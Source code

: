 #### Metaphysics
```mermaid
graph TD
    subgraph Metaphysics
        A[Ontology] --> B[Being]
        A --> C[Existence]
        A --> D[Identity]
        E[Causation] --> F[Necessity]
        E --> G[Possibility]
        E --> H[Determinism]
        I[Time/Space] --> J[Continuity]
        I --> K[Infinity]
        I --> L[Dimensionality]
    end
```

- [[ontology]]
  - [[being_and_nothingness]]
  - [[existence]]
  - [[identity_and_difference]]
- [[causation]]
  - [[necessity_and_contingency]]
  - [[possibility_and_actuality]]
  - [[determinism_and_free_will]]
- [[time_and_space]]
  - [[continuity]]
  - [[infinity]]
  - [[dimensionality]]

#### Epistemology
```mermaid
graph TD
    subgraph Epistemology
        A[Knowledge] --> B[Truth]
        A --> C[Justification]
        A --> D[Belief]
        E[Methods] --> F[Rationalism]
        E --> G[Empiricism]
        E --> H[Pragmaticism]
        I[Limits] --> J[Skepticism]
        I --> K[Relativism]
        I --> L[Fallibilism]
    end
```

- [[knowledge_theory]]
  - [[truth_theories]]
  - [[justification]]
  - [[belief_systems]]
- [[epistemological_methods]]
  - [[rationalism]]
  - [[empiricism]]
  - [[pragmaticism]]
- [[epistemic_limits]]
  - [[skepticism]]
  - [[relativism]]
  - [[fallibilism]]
+-------+
> Task details: Reproduce the data in full, exactly.

> Expected answer:
Source code

: #### Metaphysics
```mermaid
graph TD
    subgraph Metaphysics
        A[Ontology] --> B[Being]
        A --> C[Existence]
        A --> D[Identity]
        E[Causation] --> F[Necessity]
        E --> G[Possibility]
        E --> H[Determinism]
        I[Time/Space] --> J[Continuity]
        I --> K[Infinity]
        I --> L[Dimensionality]
    end
```

- [[ontology]]
  - [[being_and_nothingness]]
  - [[existence]]
  - [[identity_and_difference]]
- [[causation]]
  - [[necessity_and_contingency]]
  - [[possibility_and_actuality]]
  - [[determinism_and_free_will]]
- [[time_and_space]]
  - [[continuity]]
  - [[infinity]]
  - [[dimensionality]]

#### Epistemology
```mermaid
graph TD
    subgraph Epistemology
        A[Knowledge] --> B[Truth]
        A --> C[Justification]
        A --> D[Belief]
        E[Methods] --> F[Rationalism]
        E --> G[Empiricism]
        E --> H[Pragmaticism]
        I[Limits] --> J[Skepticism]
        I --> K[Relativism]
        I --> L[Fallibilism]
    end
```

- [[knowledge_theory]]
  - [[truth_theories]]
  - [[justification]]
  - [[belief_systems]]
- [[epistemological_methods]]
  - [[rationalism]]
  - [[empiricism]]
  - [[pragmaticism]]
- [[epistemic_limits]]
  - [[skepticism]]
  - [[relativism]]
  - [[fallibilism]]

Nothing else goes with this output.